As principais críticas de Joaquim miraram diretamente nos pilares da cultura oficial: Emiliano Perneta, o “príncipe” da poesia paranaense, e Alfredo Andersen, referência incontornável das artes plásticas. Dalton não poupava ninguém. Sobre Perneta, escreveu: “Emiliano Perneta foi uma vítima da província, em vida e na morte. Em vida, a província não permitiu que ele fosse o grande poeta que poderia ser, e, na morte, o cultua como sendo o grande poeta que não foi.”
Exemplo de edição da Revista Joaquim, com ilustrações de Di Cavalcanti.
Guta Stresser, atriz curitibana que estrelou O Vampiro e a Polaquinha, adaptação de Dalton Trevisan para os palcos, tem com o escritor uma relação tão enigmática quanto qualquer outro cidadão da cidade, ainda que seja sua parente distante. “Ele assistiu a alguns ensaios do Vampiro e a Polaquinha. E, olha, o mais que eu tenho dele é esse dia. Ele ficou ali vendo um ensaio, falou pouquíssimo. Muito quieto, muito na dele, muito reservado — mas muito atento. E eu acredito, de verdade, que ele estava feliz com o que estava vendo. Feliz mesmo.”
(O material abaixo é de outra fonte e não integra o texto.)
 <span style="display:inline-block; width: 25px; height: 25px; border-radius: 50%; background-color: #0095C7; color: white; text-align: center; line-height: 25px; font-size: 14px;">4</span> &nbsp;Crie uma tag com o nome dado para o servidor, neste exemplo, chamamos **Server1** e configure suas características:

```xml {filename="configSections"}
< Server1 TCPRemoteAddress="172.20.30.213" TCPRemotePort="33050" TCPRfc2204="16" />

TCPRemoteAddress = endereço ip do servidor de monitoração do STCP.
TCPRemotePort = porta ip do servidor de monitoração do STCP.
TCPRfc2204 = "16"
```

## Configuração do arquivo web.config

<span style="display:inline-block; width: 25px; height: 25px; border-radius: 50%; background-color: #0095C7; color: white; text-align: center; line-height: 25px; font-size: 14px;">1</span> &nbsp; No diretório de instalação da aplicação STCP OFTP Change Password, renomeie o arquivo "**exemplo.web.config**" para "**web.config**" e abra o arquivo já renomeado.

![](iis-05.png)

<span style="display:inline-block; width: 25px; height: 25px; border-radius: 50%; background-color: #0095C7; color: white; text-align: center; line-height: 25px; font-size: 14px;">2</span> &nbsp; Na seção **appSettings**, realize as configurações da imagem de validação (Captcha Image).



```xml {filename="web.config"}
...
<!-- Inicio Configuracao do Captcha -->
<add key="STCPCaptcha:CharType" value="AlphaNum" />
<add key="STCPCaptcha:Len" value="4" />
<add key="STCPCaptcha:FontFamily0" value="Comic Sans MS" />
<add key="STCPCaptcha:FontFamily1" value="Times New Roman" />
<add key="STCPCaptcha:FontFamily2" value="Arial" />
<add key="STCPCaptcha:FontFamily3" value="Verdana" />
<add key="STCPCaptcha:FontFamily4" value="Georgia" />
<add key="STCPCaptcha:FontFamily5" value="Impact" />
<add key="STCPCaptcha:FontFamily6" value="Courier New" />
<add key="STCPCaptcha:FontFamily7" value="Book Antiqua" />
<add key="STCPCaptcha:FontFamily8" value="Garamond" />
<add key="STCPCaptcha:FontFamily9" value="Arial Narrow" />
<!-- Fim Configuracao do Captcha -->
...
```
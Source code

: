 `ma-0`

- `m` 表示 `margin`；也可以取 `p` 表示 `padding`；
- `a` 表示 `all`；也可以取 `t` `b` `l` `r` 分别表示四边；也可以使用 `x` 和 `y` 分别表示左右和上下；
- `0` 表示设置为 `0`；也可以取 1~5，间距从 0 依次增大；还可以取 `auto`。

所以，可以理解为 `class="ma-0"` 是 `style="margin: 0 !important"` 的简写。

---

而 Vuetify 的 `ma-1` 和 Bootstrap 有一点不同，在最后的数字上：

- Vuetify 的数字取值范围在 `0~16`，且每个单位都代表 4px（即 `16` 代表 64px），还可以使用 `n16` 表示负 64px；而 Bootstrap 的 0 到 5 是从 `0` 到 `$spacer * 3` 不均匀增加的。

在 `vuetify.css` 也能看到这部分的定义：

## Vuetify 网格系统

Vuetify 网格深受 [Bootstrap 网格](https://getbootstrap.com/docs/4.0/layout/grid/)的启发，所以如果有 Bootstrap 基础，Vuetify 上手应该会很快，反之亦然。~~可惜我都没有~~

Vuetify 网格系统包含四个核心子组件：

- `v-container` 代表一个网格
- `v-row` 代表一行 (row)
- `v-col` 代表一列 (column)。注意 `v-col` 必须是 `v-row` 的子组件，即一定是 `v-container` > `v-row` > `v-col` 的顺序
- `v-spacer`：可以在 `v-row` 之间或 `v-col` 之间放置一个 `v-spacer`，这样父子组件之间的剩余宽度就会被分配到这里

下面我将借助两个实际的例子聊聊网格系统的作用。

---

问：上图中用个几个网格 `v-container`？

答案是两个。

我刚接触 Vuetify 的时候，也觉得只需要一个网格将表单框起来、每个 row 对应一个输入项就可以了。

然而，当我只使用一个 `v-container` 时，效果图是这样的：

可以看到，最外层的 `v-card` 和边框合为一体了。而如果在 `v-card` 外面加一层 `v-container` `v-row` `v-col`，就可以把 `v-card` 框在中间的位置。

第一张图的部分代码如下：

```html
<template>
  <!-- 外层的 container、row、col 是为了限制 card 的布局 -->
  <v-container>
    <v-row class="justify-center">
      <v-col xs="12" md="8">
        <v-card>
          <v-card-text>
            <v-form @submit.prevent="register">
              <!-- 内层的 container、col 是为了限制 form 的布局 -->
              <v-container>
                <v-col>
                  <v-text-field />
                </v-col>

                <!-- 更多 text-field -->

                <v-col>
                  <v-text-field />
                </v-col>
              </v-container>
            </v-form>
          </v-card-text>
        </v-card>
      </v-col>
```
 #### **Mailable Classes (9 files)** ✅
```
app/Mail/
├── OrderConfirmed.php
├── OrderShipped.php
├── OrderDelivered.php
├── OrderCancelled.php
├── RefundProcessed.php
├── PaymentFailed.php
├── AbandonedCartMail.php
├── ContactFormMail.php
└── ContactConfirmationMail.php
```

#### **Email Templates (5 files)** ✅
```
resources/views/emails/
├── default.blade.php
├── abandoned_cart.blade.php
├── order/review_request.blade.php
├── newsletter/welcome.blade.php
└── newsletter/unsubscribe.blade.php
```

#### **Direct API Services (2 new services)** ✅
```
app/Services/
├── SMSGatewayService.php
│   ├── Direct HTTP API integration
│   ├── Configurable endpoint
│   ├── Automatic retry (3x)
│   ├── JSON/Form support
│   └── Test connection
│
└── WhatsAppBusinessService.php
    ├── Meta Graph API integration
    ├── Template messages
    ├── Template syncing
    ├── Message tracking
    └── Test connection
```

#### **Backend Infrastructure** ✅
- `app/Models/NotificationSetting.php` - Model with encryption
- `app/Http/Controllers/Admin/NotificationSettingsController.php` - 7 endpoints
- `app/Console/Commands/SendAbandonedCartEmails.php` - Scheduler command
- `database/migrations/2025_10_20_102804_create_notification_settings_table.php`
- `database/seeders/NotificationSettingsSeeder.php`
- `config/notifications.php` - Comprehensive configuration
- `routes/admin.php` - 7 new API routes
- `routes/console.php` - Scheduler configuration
A montagem se transformou em um sucesso estrondoso e colocou Guta em outro patamar na cena curitibana. “Era muito doido ver aquilo acontecendo. A peça tinha uma força estranha, muito bonita. A gente sabia que estava fazendo uma coisa importante, mas não imaginava o tamanho que ia tomar. Era como se tivesse alguma coisa da cidade inteira ali, sabe? Como se todo mundo entendesse do que aquilo estava falando”, lembra.
Para a atriz, um dos motivos que fez com que a peça tivesse tanto sucesso é o fato do curitibano ter se sentido visto e ouvido nos palcos. “Eu acho que foi porque foi uma das primeiras vezes que o curitibano se viu, assim… ele se viu em cena. Quando viu o Dalton montado. É muito louco isso, mas é como se dissesse: ‘É daí que eu vim. É disso que eu sou.’ Sabe? Aquilo bateu de um jeito muito forte. As pessoas se reconheciam.”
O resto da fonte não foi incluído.